Gentile Bellini, İstanbul’da bulunduğu süre boyunca yalnızca sarayda değil, şehrin farklı bölgelerinde de gezmiş, gözlemler yapmıştır. Bu kapsamda, bugün Hasırcılar Caddesi olarak bilinen, tarihî kaynaklarda Embolo Venetorum adıyla geçen eski Venedik yerleşim alanında da dolaşmış olması kuvvetle muhtemeldir. Bu bölge, geçmişte Bizans döneminde Venediklilerin yoğun şekilde yaşadığı bir yerleşimdi.
Bellini, burada harap durumda da olsa hâlâ ayakta olan bazı Venedik yapıları görmüş olabilir. Dönemin bazı kaynaklarına göre, bölgede birkaç Venedik kilisesi hâlâ varlığını sürdürüyordu. Bellini’nin gördüğü bu kiliselerin, Venedik’teki San Zan Degola veya San Giacomo dell’Orio gibi 11. ve 12. yüzyıl Orta Çağ mimarisi özelliklerini taşıdığı tahmin edilmektedir Osmanlı Sarayında Bir Gözlemci Giovan Maria Angiolello.

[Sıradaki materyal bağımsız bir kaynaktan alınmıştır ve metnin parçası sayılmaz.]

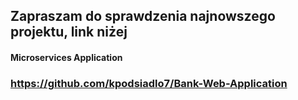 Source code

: ## Zapraszam do sprawdzenia najnowszego projektu, link niżej
#### Microservices Application
### https://github.com/kpodsiadlo7/Bank-Web-Application

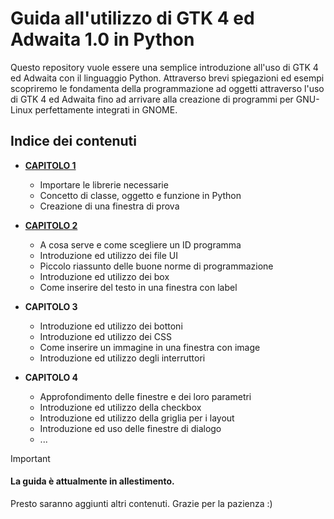 # Guida all'utilizzo di GTK 4 ed Adwaita 1.0 in Python
Questo repository vuole essere una semplice introduzione all'uso di GTK 4 ed Adwaita con il linguaggio Python. Attraverso brevi spiegazioni ed esempi scopriremo le fondamenta della programmazione ad oggetti attraverso l'uso di GTK 4 ed Adwaita fino ad arrivare alla creazione di programmi per GNU-Linux perfettamente integrati in GNOME.

## Indice dei contenuti
- [**CAPITOLO 1**](Capitoli/Capitolo_1.md)
  - Importare le librerie necessarie
  - Concetto di classe, oggetto e funzione in Python
  - Creazione di una finestra di prova
    
- [**CAPITOLO 2**](/Capitoli/Capitolo_2.md)
  - A cosa serve e come scegliere un ID programma
  - Introduzione ed utilizzo dei file UI
  - Piccolo riassunto delle buone norme di programmazione
  - Introduzione ed utilizzo dei box
  - Come inserire del testo in una finestra con label

- **CAPITOLO 3**
  - Introduzione ed utilizzo dei bottoni
  - Introduzione ed utilizzo dei CSS
  - Come inserire un immagine in una finestra con image
  - Introduzione ed utilizzo degli interruttori

- **CAPITOLO 4**
  - Approfondimento delle finestre e dei loro parametri
  - Introduzione ed utilizzo della checkbox
  - Introduzione ed utilizzo della griglia per i layout
  - Introduzione ed uso delle finestre di dialogo
  - ...


> [!IMPORTANT]
> #### La guida è attualmente in allestimento.
> Presto saranno aggiunti altri contenuti. Grazie per la pazienza :)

İstanbul Haritalarında Venedik İzleri
Yaklaşık 1480 yılına tarihlenen Vavassore’nin İstanbul haritasında, bazilikal planlı bir kilise çizimi yer almaktadır. Bu çizim, o dönemde hâlâ ayakta olan bir Venedik kilisesini yansıtıyor olabilir. Venedik yerleşiminden günümüze ulaşan en önemli kalıntılar ise eski yol akslarıdır. Özellikle Mısır Çarşısı, bu tarihî yolların üzerine inşa edilmiştir ve adeta geçmişin izlerini örten bir kabuk gibi durmaktadır.
Ayrıca, Balkapanı Hanı’nın bugün de kullanılan bodrum katının, fetih öncesinden kaldığı kabul edilir. Bu yapıların varlığı, İstanbul’da Venediklilerin bıraktığı mimari izlerin hâlâ sürdüğünü göstermektedir Sofia Day Trip.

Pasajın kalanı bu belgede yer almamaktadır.